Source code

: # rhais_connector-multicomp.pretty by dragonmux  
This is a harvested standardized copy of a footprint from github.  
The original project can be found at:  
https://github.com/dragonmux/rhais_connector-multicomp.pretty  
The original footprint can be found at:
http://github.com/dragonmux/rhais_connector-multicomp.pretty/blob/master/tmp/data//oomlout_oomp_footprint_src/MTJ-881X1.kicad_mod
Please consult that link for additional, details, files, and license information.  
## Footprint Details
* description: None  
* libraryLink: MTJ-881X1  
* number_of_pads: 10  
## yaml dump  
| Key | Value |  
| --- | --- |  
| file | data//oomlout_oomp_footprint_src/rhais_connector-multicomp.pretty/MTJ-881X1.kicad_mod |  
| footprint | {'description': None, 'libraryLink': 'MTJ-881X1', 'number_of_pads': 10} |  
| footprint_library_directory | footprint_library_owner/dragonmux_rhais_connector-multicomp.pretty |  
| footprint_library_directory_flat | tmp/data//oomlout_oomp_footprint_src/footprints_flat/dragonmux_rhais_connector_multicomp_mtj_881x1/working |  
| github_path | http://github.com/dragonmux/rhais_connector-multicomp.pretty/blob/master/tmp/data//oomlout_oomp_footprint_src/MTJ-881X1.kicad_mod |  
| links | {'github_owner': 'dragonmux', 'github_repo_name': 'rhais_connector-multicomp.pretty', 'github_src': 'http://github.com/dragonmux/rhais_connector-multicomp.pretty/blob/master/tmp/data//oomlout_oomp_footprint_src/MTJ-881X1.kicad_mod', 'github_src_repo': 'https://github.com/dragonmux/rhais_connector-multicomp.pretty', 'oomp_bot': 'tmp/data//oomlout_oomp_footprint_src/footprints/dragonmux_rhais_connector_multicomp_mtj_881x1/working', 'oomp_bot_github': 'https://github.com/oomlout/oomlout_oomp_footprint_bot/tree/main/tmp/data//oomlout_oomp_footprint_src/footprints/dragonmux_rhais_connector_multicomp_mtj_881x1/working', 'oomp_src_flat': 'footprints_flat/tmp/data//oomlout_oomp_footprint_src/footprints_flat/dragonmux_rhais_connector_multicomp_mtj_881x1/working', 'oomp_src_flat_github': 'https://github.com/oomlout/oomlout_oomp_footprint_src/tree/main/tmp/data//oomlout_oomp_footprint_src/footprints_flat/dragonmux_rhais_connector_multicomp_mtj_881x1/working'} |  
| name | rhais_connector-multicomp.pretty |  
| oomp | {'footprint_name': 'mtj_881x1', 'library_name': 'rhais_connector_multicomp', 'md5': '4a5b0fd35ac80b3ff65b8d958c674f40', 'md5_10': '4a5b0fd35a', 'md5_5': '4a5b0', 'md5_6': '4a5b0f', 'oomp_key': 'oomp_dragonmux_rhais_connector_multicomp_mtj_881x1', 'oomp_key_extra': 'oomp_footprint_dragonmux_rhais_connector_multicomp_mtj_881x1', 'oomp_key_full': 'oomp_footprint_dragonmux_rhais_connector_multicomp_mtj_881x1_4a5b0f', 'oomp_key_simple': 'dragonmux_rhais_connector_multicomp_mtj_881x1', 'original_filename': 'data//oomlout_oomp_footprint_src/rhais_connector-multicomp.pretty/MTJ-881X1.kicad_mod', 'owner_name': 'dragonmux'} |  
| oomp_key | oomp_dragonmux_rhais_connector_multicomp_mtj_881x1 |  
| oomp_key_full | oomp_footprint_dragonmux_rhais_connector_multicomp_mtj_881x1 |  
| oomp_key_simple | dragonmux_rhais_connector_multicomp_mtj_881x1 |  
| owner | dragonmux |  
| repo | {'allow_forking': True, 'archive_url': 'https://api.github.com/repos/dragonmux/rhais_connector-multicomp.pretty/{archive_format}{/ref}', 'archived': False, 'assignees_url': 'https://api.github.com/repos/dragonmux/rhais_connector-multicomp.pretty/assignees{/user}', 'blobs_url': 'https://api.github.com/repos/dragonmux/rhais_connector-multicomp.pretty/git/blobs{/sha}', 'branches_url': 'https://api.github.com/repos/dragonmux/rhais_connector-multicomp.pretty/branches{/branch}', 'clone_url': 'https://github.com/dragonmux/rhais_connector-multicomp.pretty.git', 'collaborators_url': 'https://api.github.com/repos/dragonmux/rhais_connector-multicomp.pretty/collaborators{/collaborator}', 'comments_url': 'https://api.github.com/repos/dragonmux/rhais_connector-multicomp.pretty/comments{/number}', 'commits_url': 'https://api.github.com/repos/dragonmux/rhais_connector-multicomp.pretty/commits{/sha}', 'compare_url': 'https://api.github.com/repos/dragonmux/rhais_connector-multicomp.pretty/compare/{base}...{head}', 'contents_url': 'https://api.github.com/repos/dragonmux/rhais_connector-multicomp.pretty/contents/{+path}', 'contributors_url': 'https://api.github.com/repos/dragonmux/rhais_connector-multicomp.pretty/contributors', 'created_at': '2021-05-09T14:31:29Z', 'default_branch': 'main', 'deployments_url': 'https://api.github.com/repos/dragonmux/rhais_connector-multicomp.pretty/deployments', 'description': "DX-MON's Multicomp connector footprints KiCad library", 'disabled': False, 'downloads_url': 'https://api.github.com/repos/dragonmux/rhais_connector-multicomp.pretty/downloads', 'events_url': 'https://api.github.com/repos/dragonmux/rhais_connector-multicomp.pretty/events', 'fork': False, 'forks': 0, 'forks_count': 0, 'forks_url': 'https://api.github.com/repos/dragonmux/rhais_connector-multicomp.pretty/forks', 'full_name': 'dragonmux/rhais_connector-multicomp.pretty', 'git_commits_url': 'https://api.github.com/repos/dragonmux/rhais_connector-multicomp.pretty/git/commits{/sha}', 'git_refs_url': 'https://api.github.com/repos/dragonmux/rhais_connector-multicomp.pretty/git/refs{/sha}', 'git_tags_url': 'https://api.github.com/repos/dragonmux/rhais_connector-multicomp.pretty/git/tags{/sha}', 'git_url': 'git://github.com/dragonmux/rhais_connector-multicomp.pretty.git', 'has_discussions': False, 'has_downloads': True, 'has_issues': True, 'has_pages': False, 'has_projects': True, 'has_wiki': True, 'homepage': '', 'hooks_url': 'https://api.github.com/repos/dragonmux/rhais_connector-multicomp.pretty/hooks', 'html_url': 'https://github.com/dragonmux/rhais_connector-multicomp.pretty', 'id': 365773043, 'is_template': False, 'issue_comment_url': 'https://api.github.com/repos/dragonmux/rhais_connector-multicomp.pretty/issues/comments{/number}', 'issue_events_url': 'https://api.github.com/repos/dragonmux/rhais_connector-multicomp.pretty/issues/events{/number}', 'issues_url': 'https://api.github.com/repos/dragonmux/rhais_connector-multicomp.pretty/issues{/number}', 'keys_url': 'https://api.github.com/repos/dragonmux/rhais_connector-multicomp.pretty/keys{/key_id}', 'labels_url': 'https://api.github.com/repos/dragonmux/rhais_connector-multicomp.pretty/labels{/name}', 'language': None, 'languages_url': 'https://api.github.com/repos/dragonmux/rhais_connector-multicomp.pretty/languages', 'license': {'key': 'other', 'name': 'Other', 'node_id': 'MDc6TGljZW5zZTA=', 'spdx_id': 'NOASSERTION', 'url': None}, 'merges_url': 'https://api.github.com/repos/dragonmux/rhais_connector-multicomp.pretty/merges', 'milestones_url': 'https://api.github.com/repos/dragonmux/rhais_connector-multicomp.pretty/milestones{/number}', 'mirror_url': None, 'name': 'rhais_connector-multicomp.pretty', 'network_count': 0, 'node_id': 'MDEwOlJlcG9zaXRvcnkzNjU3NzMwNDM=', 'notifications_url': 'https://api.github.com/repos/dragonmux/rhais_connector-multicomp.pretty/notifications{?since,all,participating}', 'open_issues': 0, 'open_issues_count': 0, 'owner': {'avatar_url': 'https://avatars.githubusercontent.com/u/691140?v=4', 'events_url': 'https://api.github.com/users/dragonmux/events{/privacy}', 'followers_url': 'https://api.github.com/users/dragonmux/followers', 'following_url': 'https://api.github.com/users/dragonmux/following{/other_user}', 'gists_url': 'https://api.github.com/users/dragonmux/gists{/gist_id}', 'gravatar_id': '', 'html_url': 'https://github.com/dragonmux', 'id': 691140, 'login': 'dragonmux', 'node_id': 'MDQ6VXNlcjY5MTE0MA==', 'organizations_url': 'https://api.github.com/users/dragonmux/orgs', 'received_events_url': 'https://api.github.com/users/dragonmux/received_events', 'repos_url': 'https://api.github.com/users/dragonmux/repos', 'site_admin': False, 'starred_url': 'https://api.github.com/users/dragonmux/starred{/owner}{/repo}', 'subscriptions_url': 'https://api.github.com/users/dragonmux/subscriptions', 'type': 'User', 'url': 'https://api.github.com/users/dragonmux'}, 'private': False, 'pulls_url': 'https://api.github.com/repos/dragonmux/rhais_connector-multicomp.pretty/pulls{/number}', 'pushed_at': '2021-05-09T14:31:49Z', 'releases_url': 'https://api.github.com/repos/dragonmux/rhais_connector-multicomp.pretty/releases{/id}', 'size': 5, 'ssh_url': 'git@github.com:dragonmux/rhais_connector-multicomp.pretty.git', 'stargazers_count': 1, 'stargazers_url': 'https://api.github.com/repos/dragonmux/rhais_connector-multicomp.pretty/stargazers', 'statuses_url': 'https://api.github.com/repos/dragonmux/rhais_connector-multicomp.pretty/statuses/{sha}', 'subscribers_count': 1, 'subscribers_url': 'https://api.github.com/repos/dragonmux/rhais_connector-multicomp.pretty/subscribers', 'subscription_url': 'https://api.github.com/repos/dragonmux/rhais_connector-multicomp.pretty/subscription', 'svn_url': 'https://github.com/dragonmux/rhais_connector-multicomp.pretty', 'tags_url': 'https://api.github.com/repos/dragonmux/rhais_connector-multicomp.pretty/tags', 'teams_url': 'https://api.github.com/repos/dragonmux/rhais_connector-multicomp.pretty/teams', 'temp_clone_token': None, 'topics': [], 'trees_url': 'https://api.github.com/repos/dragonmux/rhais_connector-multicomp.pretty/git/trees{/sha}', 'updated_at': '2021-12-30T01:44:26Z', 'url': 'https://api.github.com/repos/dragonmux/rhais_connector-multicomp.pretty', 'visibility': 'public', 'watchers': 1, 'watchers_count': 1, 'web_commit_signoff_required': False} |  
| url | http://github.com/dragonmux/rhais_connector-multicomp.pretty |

TASK PROMPT: Would you print exactly and only the lines of the material above that run from the line with "oomp_key | oomp_dragonmux_rhais_connector_multicomp_mtj_881x1 |" through the line with "owner | dragonmux |", both included?

REPLY:
| oomp_key | oomp_dragonmux_rhais_connector_multicomp_mtj_881x1 |  
| oomp_key_full | oomp_footprint_dragonmux_rhais_connector_multicomp_mtj_881x1 |  
| oomp_key_simple | dragonmux_rhais_connector_multicomp_mtj_881x1 |  
| owner | dragonmux |  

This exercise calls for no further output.